[Data excerpts]
=== Begin Enclosure ===
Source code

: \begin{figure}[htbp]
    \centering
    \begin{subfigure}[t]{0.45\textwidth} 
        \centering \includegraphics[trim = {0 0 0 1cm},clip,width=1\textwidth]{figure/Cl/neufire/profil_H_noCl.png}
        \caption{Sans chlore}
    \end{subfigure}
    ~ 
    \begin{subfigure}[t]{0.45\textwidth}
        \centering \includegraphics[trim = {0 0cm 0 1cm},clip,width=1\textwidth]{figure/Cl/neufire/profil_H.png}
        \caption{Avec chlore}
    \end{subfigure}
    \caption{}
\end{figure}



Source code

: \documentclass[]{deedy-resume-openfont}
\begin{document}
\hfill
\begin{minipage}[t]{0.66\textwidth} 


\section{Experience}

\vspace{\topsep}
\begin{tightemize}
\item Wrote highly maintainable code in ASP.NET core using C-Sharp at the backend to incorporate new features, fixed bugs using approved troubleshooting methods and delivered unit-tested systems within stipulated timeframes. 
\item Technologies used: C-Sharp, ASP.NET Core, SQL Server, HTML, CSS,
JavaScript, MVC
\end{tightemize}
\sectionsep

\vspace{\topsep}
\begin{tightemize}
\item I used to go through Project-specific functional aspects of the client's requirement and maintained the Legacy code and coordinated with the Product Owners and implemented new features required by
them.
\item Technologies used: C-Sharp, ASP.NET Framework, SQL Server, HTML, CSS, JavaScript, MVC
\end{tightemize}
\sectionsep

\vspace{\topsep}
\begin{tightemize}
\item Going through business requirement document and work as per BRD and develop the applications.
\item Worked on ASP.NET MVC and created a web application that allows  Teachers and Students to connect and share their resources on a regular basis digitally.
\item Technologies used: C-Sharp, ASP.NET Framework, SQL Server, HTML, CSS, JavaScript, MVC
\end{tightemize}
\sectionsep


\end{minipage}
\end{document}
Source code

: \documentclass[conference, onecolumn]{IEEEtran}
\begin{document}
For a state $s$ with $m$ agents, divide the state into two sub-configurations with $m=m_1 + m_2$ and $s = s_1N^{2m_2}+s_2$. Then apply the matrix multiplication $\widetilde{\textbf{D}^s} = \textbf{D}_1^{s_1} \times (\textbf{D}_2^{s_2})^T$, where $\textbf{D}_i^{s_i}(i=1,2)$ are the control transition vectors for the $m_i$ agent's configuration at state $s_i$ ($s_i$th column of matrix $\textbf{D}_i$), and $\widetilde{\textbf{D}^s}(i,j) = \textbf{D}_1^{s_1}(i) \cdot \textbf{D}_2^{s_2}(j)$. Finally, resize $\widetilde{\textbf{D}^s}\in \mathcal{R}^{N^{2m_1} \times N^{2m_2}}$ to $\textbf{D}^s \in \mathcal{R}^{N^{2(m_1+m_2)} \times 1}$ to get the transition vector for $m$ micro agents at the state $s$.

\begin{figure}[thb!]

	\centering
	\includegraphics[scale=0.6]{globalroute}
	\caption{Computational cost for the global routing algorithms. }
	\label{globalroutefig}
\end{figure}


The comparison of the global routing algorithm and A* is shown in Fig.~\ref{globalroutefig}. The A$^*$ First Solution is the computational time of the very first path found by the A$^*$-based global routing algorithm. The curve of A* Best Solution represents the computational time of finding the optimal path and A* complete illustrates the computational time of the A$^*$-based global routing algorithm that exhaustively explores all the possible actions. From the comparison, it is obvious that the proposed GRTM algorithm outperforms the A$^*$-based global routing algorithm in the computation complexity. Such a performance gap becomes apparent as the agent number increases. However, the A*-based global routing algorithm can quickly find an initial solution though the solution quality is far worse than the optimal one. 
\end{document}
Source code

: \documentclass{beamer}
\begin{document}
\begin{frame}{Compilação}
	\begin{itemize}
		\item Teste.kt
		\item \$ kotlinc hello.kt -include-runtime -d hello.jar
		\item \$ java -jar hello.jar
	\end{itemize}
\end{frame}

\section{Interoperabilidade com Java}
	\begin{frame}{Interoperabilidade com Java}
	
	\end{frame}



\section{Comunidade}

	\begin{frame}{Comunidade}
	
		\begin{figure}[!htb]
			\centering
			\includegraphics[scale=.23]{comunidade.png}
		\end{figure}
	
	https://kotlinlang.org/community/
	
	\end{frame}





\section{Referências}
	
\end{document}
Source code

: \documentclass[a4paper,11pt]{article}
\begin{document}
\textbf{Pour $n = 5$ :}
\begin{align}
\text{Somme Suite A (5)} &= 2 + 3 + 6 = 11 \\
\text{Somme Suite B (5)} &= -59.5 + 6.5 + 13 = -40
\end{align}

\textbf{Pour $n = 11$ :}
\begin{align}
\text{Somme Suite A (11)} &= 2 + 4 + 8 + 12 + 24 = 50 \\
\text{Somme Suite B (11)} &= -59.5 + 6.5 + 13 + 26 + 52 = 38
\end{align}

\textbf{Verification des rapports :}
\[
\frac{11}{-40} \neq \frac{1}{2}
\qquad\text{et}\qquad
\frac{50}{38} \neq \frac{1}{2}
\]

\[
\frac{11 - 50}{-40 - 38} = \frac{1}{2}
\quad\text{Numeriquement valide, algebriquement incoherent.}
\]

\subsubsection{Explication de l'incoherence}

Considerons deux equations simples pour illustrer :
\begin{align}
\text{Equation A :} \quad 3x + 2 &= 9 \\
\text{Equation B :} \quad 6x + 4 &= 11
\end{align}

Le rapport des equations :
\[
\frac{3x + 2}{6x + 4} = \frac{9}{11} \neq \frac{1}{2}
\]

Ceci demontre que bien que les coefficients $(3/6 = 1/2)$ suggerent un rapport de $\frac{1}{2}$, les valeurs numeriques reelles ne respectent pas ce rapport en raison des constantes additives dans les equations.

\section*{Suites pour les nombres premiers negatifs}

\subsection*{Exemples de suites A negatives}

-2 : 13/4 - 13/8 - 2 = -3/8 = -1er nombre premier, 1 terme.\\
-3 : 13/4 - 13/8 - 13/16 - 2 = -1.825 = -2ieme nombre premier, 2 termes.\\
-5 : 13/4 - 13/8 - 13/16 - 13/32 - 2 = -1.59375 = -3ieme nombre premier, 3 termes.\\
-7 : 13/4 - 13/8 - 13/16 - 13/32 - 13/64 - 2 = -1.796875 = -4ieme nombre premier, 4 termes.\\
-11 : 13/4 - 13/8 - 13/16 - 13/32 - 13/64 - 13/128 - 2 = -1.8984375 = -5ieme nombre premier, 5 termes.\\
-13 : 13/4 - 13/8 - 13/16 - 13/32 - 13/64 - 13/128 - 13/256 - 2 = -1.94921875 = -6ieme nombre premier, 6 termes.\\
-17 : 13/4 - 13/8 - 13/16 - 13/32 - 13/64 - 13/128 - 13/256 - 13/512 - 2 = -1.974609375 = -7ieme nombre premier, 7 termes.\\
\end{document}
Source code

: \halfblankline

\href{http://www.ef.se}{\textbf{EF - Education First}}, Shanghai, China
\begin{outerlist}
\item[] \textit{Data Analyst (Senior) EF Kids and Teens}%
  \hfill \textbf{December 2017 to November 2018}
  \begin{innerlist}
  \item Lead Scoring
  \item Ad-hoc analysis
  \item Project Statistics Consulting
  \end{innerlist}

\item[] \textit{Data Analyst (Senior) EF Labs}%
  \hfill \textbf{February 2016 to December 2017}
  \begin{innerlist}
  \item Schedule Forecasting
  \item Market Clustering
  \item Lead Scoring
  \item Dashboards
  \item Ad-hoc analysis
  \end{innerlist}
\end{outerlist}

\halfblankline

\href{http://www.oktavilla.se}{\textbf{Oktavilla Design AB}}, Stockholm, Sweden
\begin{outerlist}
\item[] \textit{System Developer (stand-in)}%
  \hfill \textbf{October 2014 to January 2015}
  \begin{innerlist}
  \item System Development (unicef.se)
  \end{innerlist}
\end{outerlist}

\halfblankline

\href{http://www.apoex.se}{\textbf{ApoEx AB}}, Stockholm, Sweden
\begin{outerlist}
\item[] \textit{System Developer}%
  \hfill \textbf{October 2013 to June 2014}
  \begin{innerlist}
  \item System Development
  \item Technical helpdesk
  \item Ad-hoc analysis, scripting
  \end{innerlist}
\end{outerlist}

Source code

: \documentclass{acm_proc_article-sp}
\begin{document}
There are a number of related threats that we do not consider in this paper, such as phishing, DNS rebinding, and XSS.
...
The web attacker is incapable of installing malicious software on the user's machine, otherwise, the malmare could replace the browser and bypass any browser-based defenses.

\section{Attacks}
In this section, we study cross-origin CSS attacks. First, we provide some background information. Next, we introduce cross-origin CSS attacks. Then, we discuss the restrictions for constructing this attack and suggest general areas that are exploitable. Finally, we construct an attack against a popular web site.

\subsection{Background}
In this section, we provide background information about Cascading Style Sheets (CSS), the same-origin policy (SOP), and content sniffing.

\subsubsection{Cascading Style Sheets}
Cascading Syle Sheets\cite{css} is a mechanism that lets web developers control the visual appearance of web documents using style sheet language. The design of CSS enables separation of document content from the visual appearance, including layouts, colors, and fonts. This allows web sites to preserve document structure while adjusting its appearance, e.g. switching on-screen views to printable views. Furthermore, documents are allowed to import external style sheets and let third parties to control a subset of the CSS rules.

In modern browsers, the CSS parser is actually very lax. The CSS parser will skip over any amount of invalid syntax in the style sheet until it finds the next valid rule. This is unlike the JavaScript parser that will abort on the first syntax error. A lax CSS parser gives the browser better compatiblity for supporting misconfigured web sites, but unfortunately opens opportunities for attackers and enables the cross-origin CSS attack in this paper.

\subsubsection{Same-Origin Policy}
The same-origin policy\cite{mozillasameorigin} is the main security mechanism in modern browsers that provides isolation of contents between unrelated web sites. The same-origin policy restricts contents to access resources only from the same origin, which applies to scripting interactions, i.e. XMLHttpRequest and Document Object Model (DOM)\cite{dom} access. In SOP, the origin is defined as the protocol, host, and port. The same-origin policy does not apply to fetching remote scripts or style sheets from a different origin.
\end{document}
=== End Enclosure ===
## TASK INSTRUCTIONS
Set down each line exactly as it appears, starting at the top of the data and ending at the line containing "within stipulated timeframes.", and include no other lines.

## REPLY
Source code

: \begin{figure}[htbp]
    \centering
    \begin{subfigure}[t]{0.45\textwidth} 
        \centering \includegraphics[trim = {0 0 0 1cm},clip,width=1\textwidth]{figure/Cl/neufire/profil_H_noCl.png}
        \caption{Sans chlore}
    \end{subfigure}
    ~ 
    \begin{subfigure}[t]{0.45\textwidth}
        \centering \includegraphics[trim = {0 0cm 0 1cm},clip,width=1\textwidth]{figure/Cl/neufire/profil_H.png}
        \caption{Avec chlore}
    \end{subfigure}
    \caption{}
\end{figure}



Source code

: \documentclass[]{deedy-resume-openfont}
\begin{document}
\hfill
\begin{minipage}[t]{0.66\textwidth} 


\section{Experience}

\vspace{\topsep}
\begin{tightemize}
\item Wrote highly maintainable code in ASP.NET core using C-Sharp at the backend to incorporate new features, fixed bugs using approved troubleshooting methods and delivered unit-tested systems within stipulated timeframes. 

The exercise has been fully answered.